# Provided data:
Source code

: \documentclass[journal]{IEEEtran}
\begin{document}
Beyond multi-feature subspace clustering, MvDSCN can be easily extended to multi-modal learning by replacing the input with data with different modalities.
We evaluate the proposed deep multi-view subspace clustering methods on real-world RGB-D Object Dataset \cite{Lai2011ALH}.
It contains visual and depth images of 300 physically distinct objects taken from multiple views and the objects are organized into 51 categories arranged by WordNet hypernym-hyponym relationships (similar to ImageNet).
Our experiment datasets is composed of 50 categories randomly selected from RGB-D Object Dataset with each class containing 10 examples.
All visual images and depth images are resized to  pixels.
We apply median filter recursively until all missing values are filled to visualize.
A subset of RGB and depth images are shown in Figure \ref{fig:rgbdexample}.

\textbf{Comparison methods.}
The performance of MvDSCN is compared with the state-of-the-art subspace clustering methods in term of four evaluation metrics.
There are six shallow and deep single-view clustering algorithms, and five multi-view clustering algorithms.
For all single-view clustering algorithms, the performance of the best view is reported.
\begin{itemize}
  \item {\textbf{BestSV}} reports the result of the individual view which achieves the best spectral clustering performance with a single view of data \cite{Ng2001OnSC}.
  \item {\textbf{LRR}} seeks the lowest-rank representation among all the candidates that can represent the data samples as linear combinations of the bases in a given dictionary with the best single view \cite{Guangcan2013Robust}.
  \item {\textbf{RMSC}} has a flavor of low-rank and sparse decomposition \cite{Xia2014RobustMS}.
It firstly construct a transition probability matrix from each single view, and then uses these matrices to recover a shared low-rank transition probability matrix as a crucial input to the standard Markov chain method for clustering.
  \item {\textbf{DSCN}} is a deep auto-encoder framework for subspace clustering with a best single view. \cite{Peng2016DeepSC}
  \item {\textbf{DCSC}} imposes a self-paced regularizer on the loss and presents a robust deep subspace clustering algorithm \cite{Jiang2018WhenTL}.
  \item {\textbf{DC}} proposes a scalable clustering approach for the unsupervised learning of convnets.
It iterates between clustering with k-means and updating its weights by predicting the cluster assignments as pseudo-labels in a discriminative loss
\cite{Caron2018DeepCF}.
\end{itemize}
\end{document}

--

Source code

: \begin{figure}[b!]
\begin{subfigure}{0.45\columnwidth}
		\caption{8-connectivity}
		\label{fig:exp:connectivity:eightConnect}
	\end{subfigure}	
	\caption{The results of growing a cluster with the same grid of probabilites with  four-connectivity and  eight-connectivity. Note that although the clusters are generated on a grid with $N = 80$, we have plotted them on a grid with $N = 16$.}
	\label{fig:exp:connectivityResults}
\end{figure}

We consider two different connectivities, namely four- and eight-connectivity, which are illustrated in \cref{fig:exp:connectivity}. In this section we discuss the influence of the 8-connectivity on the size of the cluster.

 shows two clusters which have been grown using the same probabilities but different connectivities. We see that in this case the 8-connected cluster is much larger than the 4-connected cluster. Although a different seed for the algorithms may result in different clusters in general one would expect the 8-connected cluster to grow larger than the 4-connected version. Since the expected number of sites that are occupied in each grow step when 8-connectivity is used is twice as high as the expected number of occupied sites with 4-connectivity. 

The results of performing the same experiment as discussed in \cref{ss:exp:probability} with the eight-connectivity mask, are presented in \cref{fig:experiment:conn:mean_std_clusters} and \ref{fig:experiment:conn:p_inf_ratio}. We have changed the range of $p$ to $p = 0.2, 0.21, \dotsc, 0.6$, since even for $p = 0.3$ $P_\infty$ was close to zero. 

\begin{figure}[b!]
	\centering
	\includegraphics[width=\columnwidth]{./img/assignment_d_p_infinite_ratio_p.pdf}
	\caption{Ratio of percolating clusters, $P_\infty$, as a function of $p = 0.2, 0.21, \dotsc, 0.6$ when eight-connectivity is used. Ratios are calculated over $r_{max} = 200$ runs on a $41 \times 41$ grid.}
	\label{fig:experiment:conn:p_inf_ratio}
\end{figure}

---

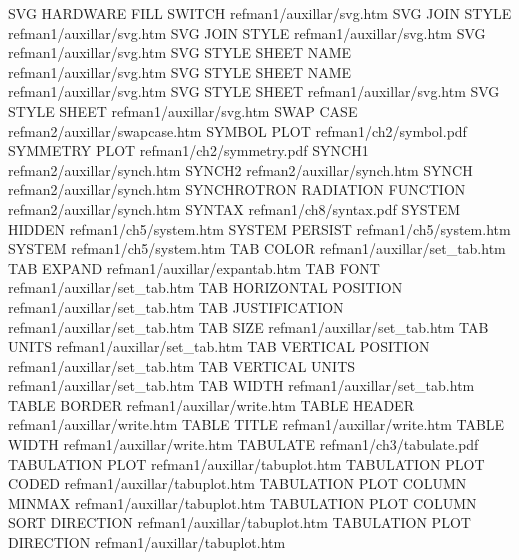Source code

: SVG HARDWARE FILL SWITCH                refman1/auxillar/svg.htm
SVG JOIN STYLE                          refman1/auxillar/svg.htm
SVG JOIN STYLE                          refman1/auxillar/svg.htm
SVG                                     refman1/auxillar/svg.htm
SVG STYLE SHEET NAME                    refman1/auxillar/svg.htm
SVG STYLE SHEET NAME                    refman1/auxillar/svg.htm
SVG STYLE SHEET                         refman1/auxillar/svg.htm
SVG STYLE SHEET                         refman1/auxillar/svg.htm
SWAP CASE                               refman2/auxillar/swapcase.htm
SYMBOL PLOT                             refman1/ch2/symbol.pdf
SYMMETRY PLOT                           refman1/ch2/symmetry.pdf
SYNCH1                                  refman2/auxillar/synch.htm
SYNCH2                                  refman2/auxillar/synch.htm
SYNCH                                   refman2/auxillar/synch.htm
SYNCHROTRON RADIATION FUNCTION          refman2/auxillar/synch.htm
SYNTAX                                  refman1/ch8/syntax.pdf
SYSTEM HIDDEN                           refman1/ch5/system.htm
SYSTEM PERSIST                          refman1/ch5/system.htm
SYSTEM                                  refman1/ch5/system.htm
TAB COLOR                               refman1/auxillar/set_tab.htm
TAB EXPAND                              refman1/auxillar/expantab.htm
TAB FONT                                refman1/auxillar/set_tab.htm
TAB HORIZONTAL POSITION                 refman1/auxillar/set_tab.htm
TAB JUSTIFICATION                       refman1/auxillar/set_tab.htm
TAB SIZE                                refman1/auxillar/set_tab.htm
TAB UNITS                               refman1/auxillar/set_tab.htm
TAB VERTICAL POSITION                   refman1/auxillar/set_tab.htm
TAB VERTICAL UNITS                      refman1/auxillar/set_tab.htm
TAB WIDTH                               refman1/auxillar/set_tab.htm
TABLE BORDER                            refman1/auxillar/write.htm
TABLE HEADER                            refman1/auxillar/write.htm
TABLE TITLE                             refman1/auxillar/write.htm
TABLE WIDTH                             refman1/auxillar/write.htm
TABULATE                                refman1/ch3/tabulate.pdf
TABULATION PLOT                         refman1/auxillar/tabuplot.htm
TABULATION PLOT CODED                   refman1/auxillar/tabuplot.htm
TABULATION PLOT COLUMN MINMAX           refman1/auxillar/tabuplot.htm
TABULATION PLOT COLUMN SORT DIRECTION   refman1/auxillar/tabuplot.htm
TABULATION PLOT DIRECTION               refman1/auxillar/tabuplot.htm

# Exercise:
Write out, from the lines above, only those from the line with "TABULATION PLOT COLUMN MINMAX" to the line with "TABULATION PLOT DIRECTION", exactly as given, including the first and the last.

# Expected output:
TABULATION PLOT COLUMN MINMAX           refman1/auxillar/tabuplot.htm
TABULATION PLOT COLUMN SORT DIRECTION   refman1/auxillar/tabuplot.htm
TABULATION PLOT DIRECTION               refman1/auxillar/tabuplot.htm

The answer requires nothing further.